You May Read: How to Diversify Your Savings
Pros of Stocks
The most appealing benefit of stocks is that it does not take much time and money to get started. This is not the case with real estate which requires a great deal of investment.
You can rely on stocks in times of emergencies as they’re highly liquid and can be easily bought and sold. Not to mention, some portfolios offer dividends, allowing investors to earn income in the form of cash pay-outs from the shares they own.
“If you need immediate cash or decide to change your stock holding, you can easily sell your stock portfolio and receive instant cash within 3 days. Selling your property, however, could take as long as two weeks or never if the home is not priced correctly”, he says.
With so many stocks and ETFs in the market, it’s much easier to build a diverse portfolio of investments, unlike owning a diverse selection of properties. You can purchase shares in ETFs, index funds, and mutual funds, as they offer shares in a huge variety of businesses, giving instant diversification.

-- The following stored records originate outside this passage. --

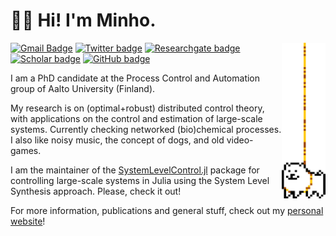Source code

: 
<div>
<div style="display:block; width=100%">


<h1>👨‍💻 Hi! I'm Minho.</h1>
<img width="70px" align='right' src="https://github.com/TioMinho/TioMinho/blob/master/undertale_doggo.gif?raw=true">


[![Gmail Badge](https://img.shields.io/badge/otacilio.neto@aalto.fi-white?style=flat&logo=Gmail&link=mailto:otacilio.neto@aalto.fi)](mailto:otacilio.neto@aalto.fi)
[![Twitter badge](https://img.shields.io/badge/@__tioMinho-white?style=flat&logo=Twitter)](https://twitter.com/intent/follow?screen_name=_tioMinho)
[![Researchgate badge](https://img.shields.io/badge/Research%20Gate-white?style=flat&logo=researchgate)](https://www.researchgate.net/profile/Otacilio-Neto-2)
[![Scholar badge](https://img.shields.io/badge/Google%20Scholar-white?style=flat&logo=googlescholar)](https://scholar.google.fi/citations?user=lQydCNkAAAAJ)
[![GitHub badge](https://img.shields.io/github/followers/tiominho?label=Follow&style=social)](https://github.com/tiominho/?tab=follow)


<p>
I am a PhD candidate at the Process Control and Automation group of Aalto University (Finland). <br>

My research is on (optimal+robust) distributed control theory, with applications on the control and estimation of large-scale systems. Currently checking networked (bio)chemical processes. I also like noisy music, the concept of dogs, and old video-games.<br>

I am the maintainer of the [SystemLevelControl.jl](https://github.com/aaltoKEPO/SystemLevelControl.jl) package for controlling large-scale systems in Julia using the System Level Synthesis approach. Please, check it out!

For more information, publications and general stuff, check out my <a href="https://tiominho.github.io/">personal website</a>!
</p>

</div>

</div>

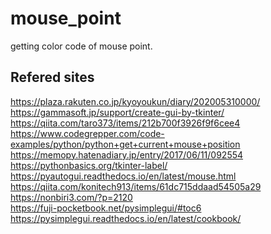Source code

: # mouse_point
getting color code of mouse point.<br>
## Refered sites
https://plaza.rakuten.co.jp/kyoyoukun/diary/202005310000/ <br>
https://gammasoft.jp/support/create-gui-by-tkinter/ <br>
https://qiita.com/taro373/items/212b700f3926f9f6cee4 <br>
https://www.codegrepper.com/code-examples/python/python+get+current+mouse+position <br>
https://memopy.hatenadiary.jp/entry/2017/06/11/092554 <br>
https://pythonbasics.org/tkinter-label/ <br>
https://pyautogui.readthedocs.io/en/latest/mouse.html <br>
https://qiita.com/konitech913/items/61dc715ddaad54505a29 <br>
https://nonbiri3.com/?p=2120 <br>
https://fuji-pocketbook.net/pysimplegui/#toc6 <br>
https://pysimplegui.readthedocs.io/en/latest/cookbook/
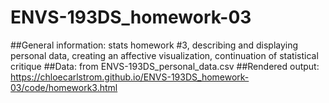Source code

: # ENVS-193DS_homework-03
##General information: 
stats homework #3, describing and displaying personal data, creating an affective visualization, continuation of statistical critique
##Data:
from ENVS-193DS_personal_data.csv
##Rendered output: 
https://chloecarlstrom.github.io/ENVS-193DS_homework-03/code/homework3.html

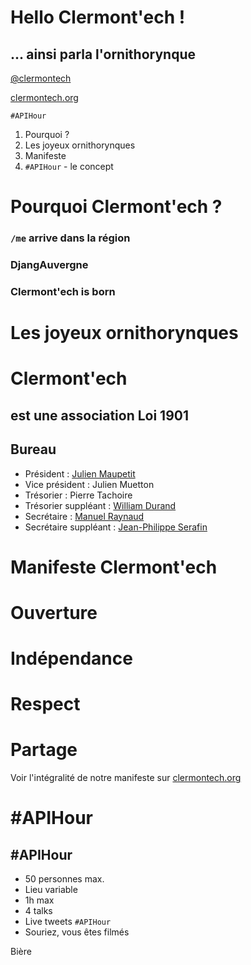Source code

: <!-- 
Titre : Hello Clermont'ech
Date : 03/04/2013
Événement : Clermontech APIHour #1
Auteur : Julien Maupetit
-->

# Hello Clermont'ech !

## ... ainsi parla l'ornithorynque

[@clermontech](https://twitter.com/clermontech)

[clermontech.org](http://clermontech.org)

`#APIHour`



<!-- Plan -->

1. Pourquoi ?
2. Les joyeux ornithorynques
3. Manifeste
4. `#APIHour` - le concept



<!-- ---------- Section ---------- -->

# Pourquoi Clermont'ech ?


### `/me` arrive dans la région


### DjangAuvergne


### Clermont'ech is born



<!-- ---------- Section ---------- -->

# Les joyeux ornithorynques


# Clermont'ech
## est une association Loi 1901


## Bureau

* Président : [Julien Maupetit](http://julien.maupetit.me)
* Vice président : Julien Muetton
* Trésorier : Pierre Tachoire
* Trésorier suppléant : [William Durand](http://williamdurand.fr)
* Secrétaire : [Manuel Raynaud](http://www.manuel-raynaud.com)
* Secrétaire suppléant : [Jean-Philippe Serafin](http://jeanphix.me/)



<!-- ---------- Section ---------- -->

# Manifeste Clermont'ech


# Ouverture


# Indépendance


# Respect


# Partage


Voir l'intégralité de notre manifeste sur [clermontech.org](http://clermontech.org)



<!-- ---------- Section ---------- -->

# #APIHour


## #APIHour

* 50 personnes max.
* Lieu variable
* 1h max
* 4 talks
* Live tweets `#APIHour`
* Souriez, vous êtes filmés

Bière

There’s also a reduction in the number of transaction fees to carry out stock trading as many brokers offer a wide selection of zero transaction fees. The only thing you’ll need is an online brokerage account to buy and sell stocks.
Cons of Stocks
Selling your stocks may be subject to capital gains tax unless you’ve held your portfolio for more than a year. In this case, you qualify for paying a lower tax rate. You may also need to pay taxes on any dividend paid by your portfolio during the year.
Stocks are much more volatile than the housing market due to internal and external factors that impact how successful a company is. The price of stocks rising and falling much faster than the housing market leads to a risky investment. This makes it easy to feel overwhelmed unless you plan to buy and hold your portfolio despite market volatility.
Pros of Real Estate
Investing in the housing market is easy to understand. You buy a property, manage it (including tenants if you have an additional residence), and then sell it for a higher value. It is also a tangible asset that makes you feel more in control of your investment.

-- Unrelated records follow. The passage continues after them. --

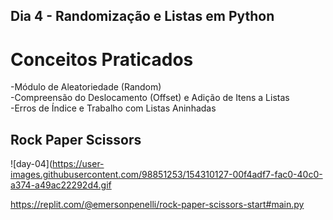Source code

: ## Dia 4 - Randomização e Listas em Python

# Conceitos Praticados

-Módulo de Aleatoriedade (Random) <br/>
-Compreensão do Deslocamento (Offset) e Adição de Itens a Listas <br/>
-Erros de Índice e Trabalho com Listas Aninhadas <br/>

## Rock Paper Scissors
![day-04](https://user-images.githubusercontent.com/98851253/154310127-00f4adf7-fac0-40c0-a374-a49ac22292d4.gif

https://replit.com/@emersonpenelli/rock-paper-scissors-start#main.py

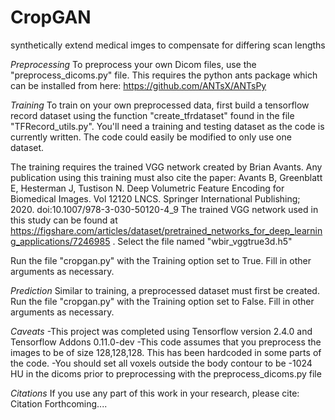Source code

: # CropGAN
synthetically extend medical imges to compensate for differing scan lengths

*Preprocessing*
To preprocess your own Dicom files, use the "preprocess_dicoms.py" file.  This requires the python ants package which can be installed from here: https://github.com/ANTsX/ANTsPy

*Training*
To train on your own preprocessed data, first build a tensorflow record dataset using the function "create_tfrdataset" found in the file "TFRecord_utils.py".  You'll need a training and testing dataset as the code is currently written.  The code could easily be modified to only use one dataset.

The training requires the trained VGG network created by Brian Avants.  Any publication using this training must also cite the paper: 
Avants B, Greenblatt E, Hesterman J, Tustison N. Deep Volumetric Feature Encoding for Biomedical Images. Vol 12120 LNCS. Springer International Publishing; 2020. doi:10.1007/978-3-030-50120-4_9
The trained VGG network used in this study can be found at https://figshare.com/articles/dataset/pretrained_networks_for_deep_learning_applications/7246985 . Select the file named "wbir_vggtrue3d.h5"

Run the file "cropgan.py" with the Training option set to True. Fill in other arguments as necessary.

*Prediction*
Similar to training, a preprocessed dataset must first be created.
Run the file "cropgan.py" with the Training option set to False. Fill in other arguments as necessary.

*Caveats*
-This project was completed using Tensorflow version 2.4.0 and Tensorflow Addons 0.11.0-dev
-This code assumes that you preprocess the images to be of size 128,128,128.  This has been hardcoded in some parts of the code.
-You should set all voxels outside the body contour to be -1024 HU in the dicoms prior to preprocessing with the preprocess_dicoms.py file

*Citations*
If you use any part of this work in your research, please cite: Citation Forthcoming....


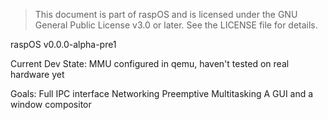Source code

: > This document is part of raspOS and is licensed under the GNU General Public License v3.0 or later.
> See the LICENSE file for details.

raspOS v0.0.0-alpha-pre1

Current Dev State:
MMU configured in qemu, haven't tested on real hardware yet

Goals: 
Full IPC interface
Networking
Preemptive Multitasking
A GUI and a window compositor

It is less risky to invest in real estate than stocks. The term ‘mortgage’ means you can buy a new property with a 20% down payment or lower and then refinance the rest of the housing cost.

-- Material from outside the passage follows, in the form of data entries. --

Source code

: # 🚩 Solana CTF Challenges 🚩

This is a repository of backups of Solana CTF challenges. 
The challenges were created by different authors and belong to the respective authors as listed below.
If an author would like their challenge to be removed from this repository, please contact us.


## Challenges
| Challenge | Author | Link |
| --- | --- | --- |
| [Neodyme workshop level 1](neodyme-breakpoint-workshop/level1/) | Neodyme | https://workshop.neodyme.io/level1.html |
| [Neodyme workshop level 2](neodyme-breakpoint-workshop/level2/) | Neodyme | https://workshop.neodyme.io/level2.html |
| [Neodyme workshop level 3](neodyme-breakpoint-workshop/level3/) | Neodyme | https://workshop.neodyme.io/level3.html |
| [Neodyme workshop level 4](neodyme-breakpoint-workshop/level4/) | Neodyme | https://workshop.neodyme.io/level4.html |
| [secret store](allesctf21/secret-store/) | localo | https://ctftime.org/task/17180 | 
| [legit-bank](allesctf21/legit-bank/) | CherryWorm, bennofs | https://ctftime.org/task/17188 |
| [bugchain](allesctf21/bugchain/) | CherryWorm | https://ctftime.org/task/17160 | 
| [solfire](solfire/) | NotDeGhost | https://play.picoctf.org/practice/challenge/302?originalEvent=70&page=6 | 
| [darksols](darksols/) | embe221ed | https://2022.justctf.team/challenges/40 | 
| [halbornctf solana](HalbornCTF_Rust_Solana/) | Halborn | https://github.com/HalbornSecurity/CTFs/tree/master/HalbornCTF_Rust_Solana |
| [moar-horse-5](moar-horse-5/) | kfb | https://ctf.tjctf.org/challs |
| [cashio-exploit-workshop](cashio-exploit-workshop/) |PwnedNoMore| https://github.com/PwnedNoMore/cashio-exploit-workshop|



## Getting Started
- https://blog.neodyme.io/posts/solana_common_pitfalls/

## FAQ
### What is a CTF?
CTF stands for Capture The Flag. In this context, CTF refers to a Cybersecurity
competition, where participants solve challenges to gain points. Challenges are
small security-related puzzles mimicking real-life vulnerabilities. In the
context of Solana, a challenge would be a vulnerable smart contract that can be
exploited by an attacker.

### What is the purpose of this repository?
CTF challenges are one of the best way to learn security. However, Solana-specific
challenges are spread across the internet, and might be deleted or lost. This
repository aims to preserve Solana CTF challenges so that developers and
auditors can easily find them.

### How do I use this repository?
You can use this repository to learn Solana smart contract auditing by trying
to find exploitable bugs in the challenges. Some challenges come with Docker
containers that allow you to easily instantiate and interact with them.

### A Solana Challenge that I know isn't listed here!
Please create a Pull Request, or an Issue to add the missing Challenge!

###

Real estate investing gives you the added advantage to qualify for tax deductions on houses you own and manage. This includes property insurance, capital gains tax, maintenance costs, etc.
“In 2020, if you have a mortgage indebtedness of up to $750,000, you can deduct the interest on your primary home. Married couples can sell their residence for tax-free profits up to half a million dollars and singles up to $250,000 if the home lasted for 2 of 5 years”, says Sam.
Real estate investing can help you earn a passive income through rental value paid by tenants. Also, inflation helps the rental and property value of the housing market to increase, giving you a maximum ROI.
You May Read: Ways to Reduce Housing Costs in Retirement
Cons of Real Estate
Investments in the housing market take up more work than stocks. Unlike stocks, investing in real estate means you’ll have to work very hard in managing and maintaining your housing assets. Not to mention it requires a lot of costs for upkeep.
Real estate investments are expensive and illiquid. A huge amount of investment is required to buy a property. Stocks, on the other hand, require a small fee to purchase. The ease of buying and selling stocks is simply a process of point-and-click. This is not the case with the housing market. The fact that real estate investment is illiquid means you can’t sell your property with ease when in need.
It’s very challenging to diversify your investments in real estate as location matters when it comes to the housing market.
It’s important to know that many investors put their money into both investment options. This helps investors to choose different portfolios, reduce risk and maximise the return of investment.